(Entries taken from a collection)
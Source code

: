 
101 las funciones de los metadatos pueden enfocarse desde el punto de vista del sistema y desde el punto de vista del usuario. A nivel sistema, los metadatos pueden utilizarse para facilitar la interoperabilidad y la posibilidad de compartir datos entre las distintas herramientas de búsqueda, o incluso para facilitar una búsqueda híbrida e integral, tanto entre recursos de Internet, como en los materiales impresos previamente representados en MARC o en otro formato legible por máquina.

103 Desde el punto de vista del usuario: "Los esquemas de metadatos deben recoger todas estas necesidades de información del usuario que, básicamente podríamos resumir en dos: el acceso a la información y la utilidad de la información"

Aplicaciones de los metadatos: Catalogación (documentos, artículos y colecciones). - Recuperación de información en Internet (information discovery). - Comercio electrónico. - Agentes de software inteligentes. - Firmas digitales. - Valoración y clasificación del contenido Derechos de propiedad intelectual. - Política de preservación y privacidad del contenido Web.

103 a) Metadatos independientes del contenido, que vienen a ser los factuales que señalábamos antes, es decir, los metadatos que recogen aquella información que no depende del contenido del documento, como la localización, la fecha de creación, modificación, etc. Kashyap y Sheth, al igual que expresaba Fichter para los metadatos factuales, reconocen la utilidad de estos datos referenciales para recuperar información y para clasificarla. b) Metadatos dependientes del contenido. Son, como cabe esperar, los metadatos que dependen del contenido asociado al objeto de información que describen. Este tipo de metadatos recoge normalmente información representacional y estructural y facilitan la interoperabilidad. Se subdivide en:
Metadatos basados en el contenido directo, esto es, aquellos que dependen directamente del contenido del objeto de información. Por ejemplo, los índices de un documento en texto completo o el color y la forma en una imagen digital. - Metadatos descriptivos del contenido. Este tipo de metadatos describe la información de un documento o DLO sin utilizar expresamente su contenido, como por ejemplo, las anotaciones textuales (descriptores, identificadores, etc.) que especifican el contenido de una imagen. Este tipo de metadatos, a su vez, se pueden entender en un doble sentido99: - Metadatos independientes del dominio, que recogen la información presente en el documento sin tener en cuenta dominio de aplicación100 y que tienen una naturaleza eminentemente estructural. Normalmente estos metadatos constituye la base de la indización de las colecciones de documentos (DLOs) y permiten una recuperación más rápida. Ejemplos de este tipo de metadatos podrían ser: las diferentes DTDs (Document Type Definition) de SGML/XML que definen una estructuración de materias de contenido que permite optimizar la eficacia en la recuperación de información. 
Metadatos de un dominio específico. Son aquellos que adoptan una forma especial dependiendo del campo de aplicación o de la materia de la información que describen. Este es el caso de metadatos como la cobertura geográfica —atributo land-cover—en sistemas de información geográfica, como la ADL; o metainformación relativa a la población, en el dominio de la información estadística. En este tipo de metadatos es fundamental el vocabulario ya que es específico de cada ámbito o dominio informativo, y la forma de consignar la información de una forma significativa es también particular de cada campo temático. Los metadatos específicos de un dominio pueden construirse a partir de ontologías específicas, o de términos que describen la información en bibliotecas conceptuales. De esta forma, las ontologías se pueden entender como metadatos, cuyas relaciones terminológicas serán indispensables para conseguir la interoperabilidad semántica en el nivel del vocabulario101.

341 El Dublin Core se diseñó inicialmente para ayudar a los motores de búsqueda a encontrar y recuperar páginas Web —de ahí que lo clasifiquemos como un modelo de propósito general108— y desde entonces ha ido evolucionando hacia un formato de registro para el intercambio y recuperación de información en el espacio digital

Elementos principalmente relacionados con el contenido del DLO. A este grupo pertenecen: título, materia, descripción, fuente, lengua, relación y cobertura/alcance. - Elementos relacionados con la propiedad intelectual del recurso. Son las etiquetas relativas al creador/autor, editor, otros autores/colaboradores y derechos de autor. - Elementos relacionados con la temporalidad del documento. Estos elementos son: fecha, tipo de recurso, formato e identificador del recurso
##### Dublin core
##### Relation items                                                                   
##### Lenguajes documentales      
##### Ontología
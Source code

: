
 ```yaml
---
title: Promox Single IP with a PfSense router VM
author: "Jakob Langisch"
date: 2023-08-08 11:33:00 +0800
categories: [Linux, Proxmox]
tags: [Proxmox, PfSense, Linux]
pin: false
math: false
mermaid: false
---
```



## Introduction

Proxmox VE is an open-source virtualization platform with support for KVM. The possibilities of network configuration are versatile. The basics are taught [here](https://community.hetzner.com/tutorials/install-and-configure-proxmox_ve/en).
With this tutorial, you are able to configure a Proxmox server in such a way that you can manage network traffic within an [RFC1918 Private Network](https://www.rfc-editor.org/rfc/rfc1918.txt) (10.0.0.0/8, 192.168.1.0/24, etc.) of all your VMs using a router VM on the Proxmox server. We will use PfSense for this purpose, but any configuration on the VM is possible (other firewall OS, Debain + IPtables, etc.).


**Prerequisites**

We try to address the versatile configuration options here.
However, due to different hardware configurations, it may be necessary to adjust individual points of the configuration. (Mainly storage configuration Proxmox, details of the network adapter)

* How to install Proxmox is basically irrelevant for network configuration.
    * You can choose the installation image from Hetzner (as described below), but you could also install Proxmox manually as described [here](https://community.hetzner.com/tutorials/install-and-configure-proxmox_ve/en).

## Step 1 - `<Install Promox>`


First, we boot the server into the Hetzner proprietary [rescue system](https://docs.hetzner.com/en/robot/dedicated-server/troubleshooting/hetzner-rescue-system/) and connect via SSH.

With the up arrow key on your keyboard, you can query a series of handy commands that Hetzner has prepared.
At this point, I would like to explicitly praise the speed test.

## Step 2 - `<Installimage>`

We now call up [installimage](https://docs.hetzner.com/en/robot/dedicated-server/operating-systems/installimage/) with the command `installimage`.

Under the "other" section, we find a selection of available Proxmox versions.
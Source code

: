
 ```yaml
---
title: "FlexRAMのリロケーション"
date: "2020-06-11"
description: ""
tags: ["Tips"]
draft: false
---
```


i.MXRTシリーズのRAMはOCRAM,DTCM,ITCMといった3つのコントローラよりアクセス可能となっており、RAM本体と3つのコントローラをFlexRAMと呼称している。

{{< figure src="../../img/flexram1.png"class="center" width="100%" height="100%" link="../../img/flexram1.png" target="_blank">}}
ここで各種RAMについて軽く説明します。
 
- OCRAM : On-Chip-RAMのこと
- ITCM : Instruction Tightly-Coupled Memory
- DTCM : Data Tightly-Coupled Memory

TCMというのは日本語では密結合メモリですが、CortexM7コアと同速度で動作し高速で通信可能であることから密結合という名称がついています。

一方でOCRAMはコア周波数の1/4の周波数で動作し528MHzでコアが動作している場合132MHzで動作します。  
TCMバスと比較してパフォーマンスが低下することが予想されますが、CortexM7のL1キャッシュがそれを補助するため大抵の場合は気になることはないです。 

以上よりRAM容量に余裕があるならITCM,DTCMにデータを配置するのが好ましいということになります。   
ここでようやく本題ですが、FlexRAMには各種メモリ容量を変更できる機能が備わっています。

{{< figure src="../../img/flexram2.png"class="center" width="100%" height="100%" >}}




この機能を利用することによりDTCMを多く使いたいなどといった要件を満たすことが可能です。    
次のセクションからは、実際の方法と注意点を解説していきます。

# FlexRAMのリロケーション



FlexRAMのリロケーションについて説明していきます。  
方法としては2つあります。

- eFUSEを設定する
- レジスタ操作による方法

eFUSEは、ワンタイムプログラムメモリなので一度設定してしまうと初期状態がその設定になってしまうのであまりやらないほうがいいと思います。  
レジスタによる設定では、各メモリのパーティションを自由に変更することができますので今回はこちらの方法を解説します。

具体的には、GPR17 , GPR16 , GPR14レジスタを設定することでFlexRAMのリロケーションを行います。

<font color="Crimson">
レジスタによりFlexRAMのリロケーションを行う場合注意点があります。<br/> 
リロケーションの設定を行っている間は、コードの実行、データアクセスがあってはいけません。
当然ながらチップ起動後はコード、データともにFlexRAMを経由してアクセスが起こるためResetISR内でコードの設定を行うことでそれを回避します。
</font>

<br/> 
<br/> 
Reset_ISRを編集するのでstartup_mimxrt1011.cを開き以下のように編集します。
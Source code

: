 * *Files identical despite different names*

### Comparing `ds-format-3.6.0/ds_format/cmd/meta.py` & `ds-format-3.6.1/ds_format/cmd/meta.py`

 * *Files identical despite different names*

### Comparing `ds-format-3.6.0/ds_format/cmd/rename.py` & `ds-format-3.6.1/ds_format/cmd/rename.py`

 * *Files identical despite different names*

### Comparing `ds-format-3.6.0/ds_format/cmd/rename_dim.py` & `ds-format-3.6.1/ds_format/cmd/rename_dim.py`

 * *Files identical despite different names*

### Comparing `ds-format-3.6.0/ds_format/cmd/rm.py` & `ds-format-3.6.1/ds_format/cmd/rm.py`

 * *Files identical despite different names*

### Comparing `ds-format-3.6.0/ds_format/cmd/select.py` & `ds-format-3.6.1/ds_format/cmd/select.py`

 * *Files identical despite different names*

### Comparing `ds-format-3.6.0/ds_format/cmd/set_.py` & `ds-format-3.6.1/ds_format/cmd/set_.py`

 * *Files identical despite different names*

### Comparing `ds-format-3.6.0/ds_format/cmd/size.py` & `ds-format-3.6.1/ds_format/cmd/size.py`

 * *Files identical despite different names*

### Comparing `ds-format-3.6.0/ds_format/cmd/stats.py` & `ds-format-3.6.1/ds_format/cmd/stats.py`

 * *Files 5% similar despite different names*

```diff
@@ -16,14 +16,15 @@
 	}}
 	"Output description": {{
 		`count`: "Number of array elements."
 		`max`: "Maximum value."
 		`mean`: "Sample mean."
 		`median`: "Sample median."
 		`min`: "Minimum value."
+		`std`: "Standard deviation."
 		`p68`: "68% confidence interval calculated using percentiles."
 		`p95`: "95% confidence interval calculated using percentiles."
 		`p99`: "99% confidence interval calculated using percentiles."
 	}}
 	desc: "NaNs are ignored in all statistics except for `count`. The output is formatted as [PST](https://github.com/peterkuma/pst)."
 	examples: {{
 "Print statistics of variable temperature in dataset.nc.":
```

• _Exercise requirements_: Check every line of the data above for the string "Proxmox", and copy those that have it.

• _Response box_:
categories: [Linux, Proxmox]
tags: [Proxmox, PfSense, Linux]
Proxmox VE is an open-source virtualization platform with support for KVM. The possibilities of network configuration are versatile. The basics are taught [here](https://community.hetzner.com/tutorials/install-and-configure-proxmox_ve/en).
With this tutorial, you are able to configure a Proxmox server in such a way that you can manage network traffic within an [RFC1918 Private Network](https://www.rfc-editor.org/rfc/rfc1918.txt) (10.0.0.0/8, 192.168.1.0/24, etc.) of all your VMs using a router VM on the Proxmox server. We will use PfSense for this purpose, but any configuration on the VM is possible (other firewall OS, Debain + IPtables, etc.).
However, due to different hardware configurations, it may be necessary to adjust individual points of the configuration. (Mainly storage configuration Proxmox, details of the network adapter)
* How to install Proxmox is basically irrelevant for network configuration.
    * You can choose the installation image from Hetzner (as described below), but you could also install Proxmox manually as described [here](https://community.hetzner.com/tutorials/install-and-configure-proxmox_ve/en).
Under the "other" section, we find a selection of available Proxmox versions.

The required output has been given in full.